Par Miléna Frachebois et Maève Burbridge 

La semaine dernière, le Premier ministre Doug Ford a annoncé de graves coupures dans les services pour les Franco-ontariens et la communauté ne compte pas se laisser faire si aisément.

Coupures et justifications

Les Progressistes-conservateurs de Ford viennent d’annoncer que le projet de l’Université de l’Ontario français (UOF) a été annulé, ainsi que le Commissariat aux services en français, dans le but de rembourser le déficit provincial. Conséquemment, la communauté franco-ontarienne est choquée et outragée par rapport aux coupures, puisque ces initiatives constituent des piliers centraux dans la francophonie ontarienne. Le Commissariat aux services en français, d’une part, « joue un rôle absolument essentiel pour la mise en œuvre de la loi sur les services en français », selon Ajà Besler de l’Association des communautés francophones d’Ottawa (ACFO). À la suite de plaintes véhémentes de la part des francophones, Ford a décidé d’intégrer la mise en œuvre de la loi sur les services en français au rôle de l’Ombudsman de l’Ontario.
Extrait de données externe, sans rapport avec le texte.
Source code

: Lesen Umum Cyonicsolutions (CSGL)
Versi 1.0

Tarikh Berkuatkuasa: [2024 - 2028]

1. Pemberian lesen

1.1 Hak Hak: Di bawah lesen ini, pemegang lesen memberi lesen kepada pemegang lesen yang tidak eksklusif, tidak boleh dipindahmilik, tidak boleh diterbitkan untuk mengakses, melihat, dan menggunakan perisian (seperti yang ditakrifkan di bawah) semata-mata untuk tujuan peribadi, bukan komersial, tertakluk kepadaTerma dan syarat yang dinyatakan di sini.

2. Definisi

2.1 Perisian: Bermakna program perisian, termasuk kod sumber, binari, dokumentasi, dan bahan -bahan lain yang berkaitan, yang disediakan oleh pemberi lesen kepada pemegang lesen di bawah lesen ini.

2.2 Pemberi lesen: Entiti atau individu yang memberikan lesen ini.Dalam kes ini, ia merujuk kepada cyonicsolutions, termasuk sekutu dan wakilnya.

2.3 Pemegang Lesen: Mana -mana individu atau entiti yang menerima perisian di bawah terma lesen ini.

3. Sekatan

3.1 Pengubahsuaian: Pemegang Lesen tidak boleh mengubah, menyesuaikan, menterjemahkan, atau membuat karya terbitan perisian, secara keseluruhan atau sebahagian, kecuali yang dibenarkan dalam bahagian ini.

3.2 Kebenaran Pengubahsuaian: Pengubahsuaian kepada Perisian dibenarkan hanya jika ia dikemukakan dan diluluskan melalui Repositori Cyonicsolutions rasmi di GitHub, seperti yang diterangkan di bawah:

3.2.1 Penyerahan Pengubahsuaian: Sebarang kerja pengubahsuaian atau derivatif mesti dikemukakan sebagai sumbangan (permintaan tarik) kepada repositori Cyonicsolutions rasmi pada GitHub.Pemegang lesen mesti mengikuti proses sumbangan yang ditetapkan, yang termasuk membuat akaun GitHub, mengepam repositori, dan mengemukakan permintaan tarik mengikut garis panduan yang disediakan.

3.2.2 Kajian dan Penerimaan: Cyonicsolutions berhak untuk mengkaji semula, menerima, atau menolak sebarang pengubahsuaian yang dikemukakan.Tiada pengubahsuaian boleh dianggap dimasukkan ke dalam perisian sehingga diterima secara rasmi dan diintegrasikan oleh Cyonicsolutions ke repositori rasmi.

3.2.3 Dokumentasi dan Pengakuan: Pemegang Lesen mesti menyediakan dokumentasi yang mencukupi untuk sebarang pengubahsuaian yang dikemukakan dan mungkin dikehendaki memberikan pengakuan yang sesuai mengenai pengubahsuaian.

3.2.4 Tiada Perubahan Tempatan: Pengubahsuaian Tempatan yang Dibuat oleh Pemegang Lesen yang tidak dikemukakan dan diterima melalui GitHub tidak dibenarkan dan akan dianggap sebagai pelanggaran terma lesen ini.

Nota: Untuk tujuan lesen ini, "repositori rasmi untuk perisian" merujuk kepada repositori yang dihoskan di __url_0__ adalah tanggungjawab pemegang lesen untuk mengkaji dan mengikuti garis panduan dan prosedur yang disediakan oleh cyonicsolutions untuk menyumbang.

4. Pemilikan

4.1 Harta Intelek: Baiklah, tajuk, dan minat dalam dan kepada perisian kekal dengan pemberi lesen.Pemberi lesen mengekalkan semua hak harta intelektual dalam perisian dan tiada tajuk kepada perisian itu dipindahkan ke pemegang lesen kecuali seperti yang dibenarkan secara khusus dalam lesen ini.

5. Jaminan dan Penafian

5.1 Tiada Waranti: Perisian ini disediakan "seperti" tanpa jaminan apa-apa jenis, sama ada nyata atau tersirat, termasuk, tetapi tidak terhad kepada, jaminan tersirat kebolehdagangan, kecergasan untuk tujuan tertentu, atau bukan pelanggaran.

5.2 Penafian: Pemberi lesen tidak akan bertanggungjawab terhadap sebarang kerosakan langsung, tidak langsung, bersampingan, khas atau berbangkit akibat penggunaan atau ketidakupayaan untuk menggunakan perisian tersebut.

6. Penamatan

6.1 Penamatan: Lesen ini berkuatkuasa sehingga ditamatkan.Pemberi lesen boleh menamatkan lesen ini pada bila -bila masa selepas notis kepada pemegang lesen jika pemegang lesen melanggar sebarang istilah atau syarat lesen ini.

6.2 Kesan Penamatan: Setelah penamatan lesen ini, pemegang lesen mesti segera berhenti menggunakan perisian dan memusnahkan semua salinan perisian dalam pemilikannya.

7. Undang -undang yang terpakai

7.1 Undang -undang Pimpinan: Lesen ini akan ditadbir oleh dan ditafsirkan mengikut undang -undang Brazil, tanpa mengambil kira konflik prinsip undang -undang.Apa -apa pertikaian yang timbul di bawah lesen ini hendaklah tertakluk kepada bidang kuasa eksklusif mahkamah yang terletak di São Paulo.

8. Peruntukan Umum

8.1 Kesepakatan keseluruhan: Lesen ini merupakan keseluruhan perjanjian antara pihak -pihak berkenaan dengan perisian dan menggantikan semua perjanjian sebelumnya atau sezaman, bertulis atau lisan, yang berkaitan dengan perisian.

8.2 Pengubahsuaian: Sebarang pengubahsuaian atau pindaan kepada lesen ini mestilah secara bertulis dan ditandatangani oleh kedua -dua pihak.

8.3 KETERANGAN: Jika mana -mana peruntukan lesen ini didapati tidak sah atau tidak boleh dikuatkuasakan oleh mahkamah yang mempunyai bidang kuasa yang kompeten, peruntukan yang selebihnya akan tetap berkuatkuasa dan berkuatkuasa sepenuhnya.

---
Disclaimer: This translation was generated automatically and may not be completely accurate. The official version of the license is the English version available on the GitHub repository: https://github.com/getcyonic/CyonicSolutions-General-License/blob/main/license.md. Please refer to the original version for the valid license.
D’autre part, l’annulation du projet de l’UOF a été particulièrement choquante pour les Franco-ontariens, puisque Caroline Mulroney, ministre des Affaires francophones de l’administration Ford, a vivement annoncé le soutien du gouvernement pour le projet en juillet ; non seulement a-t-elle proclamé son appui pour le projet, elle a également annoncé que le gouvernement progressiste-conservateur prévoyait de contribuer davantage au financement du projet.

Lors de l’annonce de l’abandon du projet la semaine dernière, Mulroney a justifié la décision de couper l’UOF en faisant référence au fait que le gouvernement libéral précédent n’avait commencé la planification et le financement pour l’Université qu’en 2017, et qu’il n’était donc pas réaliste de s’attendre à ce qu’elle ouvre ses portes en 2020, comme les libéraux l’avaient prévus. Ce n’est tout de même pas un raisonnement infaillible pour annuler le projet. Le gouvernement n’aurait-il pas pu repousser le projet, sans pour autant l’abandonner complètement ?

D’après Lydia Philippe de la Fédération de la jeunesse franco-ontarienne (FESFO), « la jeunesse franco-ontarienne est très déçue. Ils attendaient le projet de l’UOF. Plusieurs d’entre eux planifiaient justement aller à cette université. Ils se sentent trahis par le gouvernement ». De surcroît, Ford avoue ne pas avoir consulté de regroupements franco-ontariens avant de faire les coupures. Trevor Stewart, étudiant en 2ème année à l’Université d’Ottawa et leader et fondateur de la FPIFO, pense que les politiques de Ford sont hypocrites car, selon lui, Ford veut prendre l’argent pour s’assurer qu’il est réélu : « pour moi son affaire, c’est complètement électoral ». Trevor mentionne aussi un autre élément qui pour lui, rend le gouvernement de Ford menteur. « Le budget pour l’Université de l’Ontario français ainsi que le Commissariat aux services en français, c’est 0.025%, c’est ridiculement petit ! » s’exclame Trevor.


Réaction des jeunes

Les coupures aux services pour les francophones ont provoqué une mobilisation importante chez les jeunes Franco-ontariens. Au cours de la dernière semaine, le Premier ministre Ford aurait été bombardé de messages de jeunes Franco-ontariens vexés par les coupures aux services qui leurs sont chers, vu qu’il fournit son numéro de téléphone personnel au public qu’il représente pour donner la chance à chacun de communiquer directement avec lui. L’ACFO dit également recevoir des messages de jeunes francophones en colère à ne plus en finir.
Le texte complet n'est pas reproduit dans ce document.